Exosomal microRNA (miRNA) is an ideal candidate of noninvasive biomarker for the early diagnosis of cancer. Sensitive and accurate sensing of abnormal exosomal miRNA plays essential role for clinical promotion due to its close correlation with tumor proliferation and progression. Herein, a microfluidic surface-enhanced Raman scattering (SERS) sensor was proposed for an on-line detection of exosomal miRNA based on rolling circle amplification (RCA) and tyramine signal amplification (TSA) strategy.
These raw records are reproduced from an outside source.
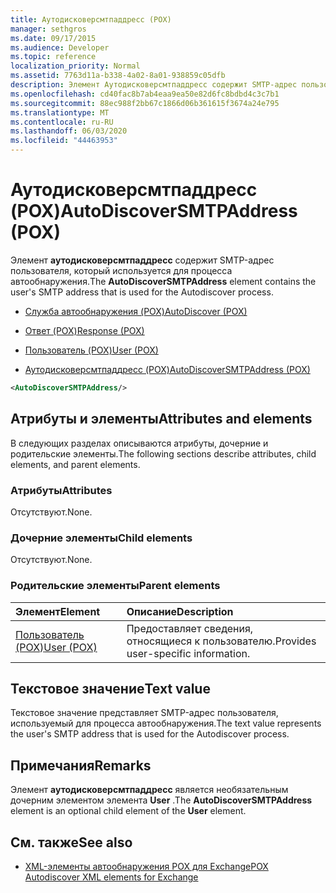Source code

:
```yaml
---
title: Аутодисковерсмтпаддресс (POX)
manager: sethgros
ms.date: 09/17/2015
ms.audience: Developer
ms.topic: reference
localization_priority: Normal
ms.assetid: 7763d11a-b338-4a02-8a01-938859c05dfb
description: Элемент Аутодисковерсмтпаддресс содержит SMTP-адрес пользователя, который используется для процесса автообнаружения.
ms.openlocfilehash: cd40fac8b7ab4eaa9ea50e82d6fc8bdbd4c3c7b1
ms.sourcegitcommit: 88ec988f2bb67c1866d06b361615f3674a24e795
ms.translationtype: MT
ms.contentlocale: ru-RU
ms.lasthandoff: 06/03/2020
ms.locfileid: "44463953"
---
```

# <a name="autodiscoversmtpaddress-pox"></a><span data-ttu-id="e7731-103">Аутодисковерсмтпаддресс (POX)</span><span class="sxs-lookup"><span data-stu-id="e7731-103">AutoDiscoverSMTPAddress (POX)</span></span>

<span data-ttu-id="e7731-104">Элемент **аутодисковерсмтпаддресс** содержит SMTP-адрес пользователя, который используется для процесса автообнаружения.</span><span class="sxs-lookup"><span data-stu-id="e7731-104">The **AutoDiscoverSMTPAddress** element contains the user's SMTP address that is used for the Autodiscover process.</span></span> 
  
- [<span data-ttu-id="e7731-105">Служба автообнаружения (POX)</span><span class="sxs-lookup"><span data-stu-id="e7731-105">AutoDiscover (POX)</span></span>](autodiscover-pox.md)
  
- [<span data-ttu-id="e7731-106">Ответ (POX)</span><span class="sxs-lookup"><span data-stu-id="e7731-106">Response (POX)</span></span>](response-pox.md)
  
- [<span data-ttu-id="e7731-107">Пользователь (POX)</span><span class="sxs-lookup"><span data-stu-id="e7731-107">User (POX)</span></span>](user-pox.md)
  
- [<span data-ttu-id="e7731-108">Аутодисковерсмтпаддресс (POX)</span><span class="sxs-lookup"><span data-stu-id="e7731-108">AutoDiscoverSMTPAddress (POX)</span></span>](autodiscoversmtpaddress-pox.md)
  
```XML
<AutoDiscoverSMTPAddress/>
```

## <a name="attributes-and-elements"></a><span data-ttu-id="e7731-109">Атрибуты и элементы</span><span class="sxs-lookup"><span data-stu-id="e7731-109">Attributes and elements</span></span>

<span data-ttu-id="e7731-110">В следующих разделах описываются атрибуты, дочерние и родительские элементы.</span><span class="sxs-lookup"><span data-stu-id="e7731-110">The following sections describe attributes, child elements, and parent elements.</span></span>
  
### <a name="attributes"></a><span data-ttu-id="e7731-111">Атрибуты</span><span class="sxs-lookup"><span data-stu-id="e7731-111">Attributes</span></span>

<span data-ttu-id="e7731-112">Отсутствуют.</span><span class="sxs-lookup"><span data-stu-id="e7731-112">None.</span></span>
  
### <a name="child-elements"></a><span data-ttu-id="e7731-113">Дочерние элементы</span><span class="sxs-lookup"><span data-stu-id="e7731-113">Child elements</span></span>

<span data-ttu-id="e7731-114">Отсутствуют.</span><span class="sxs-lookup"><span data-stu-id="e7731-114">None.</span></span>
  
### <a name="parent-elements"></a><span data-ttu-id="e7731-115">Родительские элементы</span><span class="sxs-lookup"><span data-stu-id="e7731-115">Parent elements</span></span>

|<span data-ttu-id="e7731-116">**Элемент**</span><span class="sxs-lookup"><span data-stu-id="e7731-116">**Element**</span></span>|<span data-ttu-id="e7731-117">**Описание**</span><span class="sxs-lookup"><span data-stu-id="e7731-117">**Description**</span></span>|
|:-----|:-----|
|[<span data-ttu-id="e7731-118">Пользователь (POX)</span><span class="sxs-lookup"><span data-stu-id="e7731-118">User (POX)</span></span>](user-pox.md) <br/> |<span data-ttu-id="e7731-119">Предоставляет сведения, относящиеся к пользователю.</span><span class="sxs-lookup"><span data-stu-id="e7731-119">Provides user-specific information.</span></span>  <br/> |
   
## <a name="text-value"></a><span data-ttu-id="e7731-120">Текстовое значение</span><span class="sxs-lookup"><span data-stu-id="e7731-120">Text value</span></span>

<span data-ttu-id="e7731-121">Текстовое значение представляет SMTP-адрес пользователя, используемый для процесса автообнаружения.</span><span class="sxs-lookup"><span data-stu-id="e7731-121">The text value represents the user's SMTP address that is used for the Autodiscover process.</span></span>
  
## <a name="remarks"></a><span data-ttu-id="e7731-122">Примечания</span><span class="sxs-lookup"><span data-stu-id="e7731-122">Remarks</span></span>

<span data-ttu-id="e7731-123">Элемент **аутодисковерсмтпаддресс** является необязательным дочерним элементом элемента **User** .</span><span class="sxs-lookup"><span data-stu-id="e7731-123">The **AutoDiscoverSMTPAddress** element is an optional child element of the **User** element.</span></span> 
  
## <a name="see-also"></a><span data-ttu-id="e7731-124">См. также</span><span class="sxs-lookup"><span data-stu-id="e7731-124">See also</span></span>

- [<span data-ttu-id="e7731-125">XML-элементы автообнаружения POX для Exchange</span><span class="sxs-lookup"><span data-stu-id="e7731-125">POX Autodiscover XML elements for Exchange</span></span>](pox-autodiscover-xml-elements-for-exchange.md)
The microfluidic chip consists of a magnetic enrichment chamber, a serpentine fluidic mixer and a plasmonic SERS substrate functionalized with capture probes. The released miRNA activates the capture probe, triggers RCA reaction, and generates a large number of single-stranded DNA products to drive the catalysis of nanotags deposition via TSA, producing numerous "hot spots" to enhance the SERS signals. In merit of the microfluidics chip and nucleic acid-tyramine cascade amplification, the developed SERS sensor significantly improves the sensitivity for the exosomal miRNA assay, resulting in a limit of detection (LOD) as low as 1 pmol/L and can be successfully applied in the analysis of exosomes secreted from breast tumor cells, which demonstrates the potential utility in practical applications.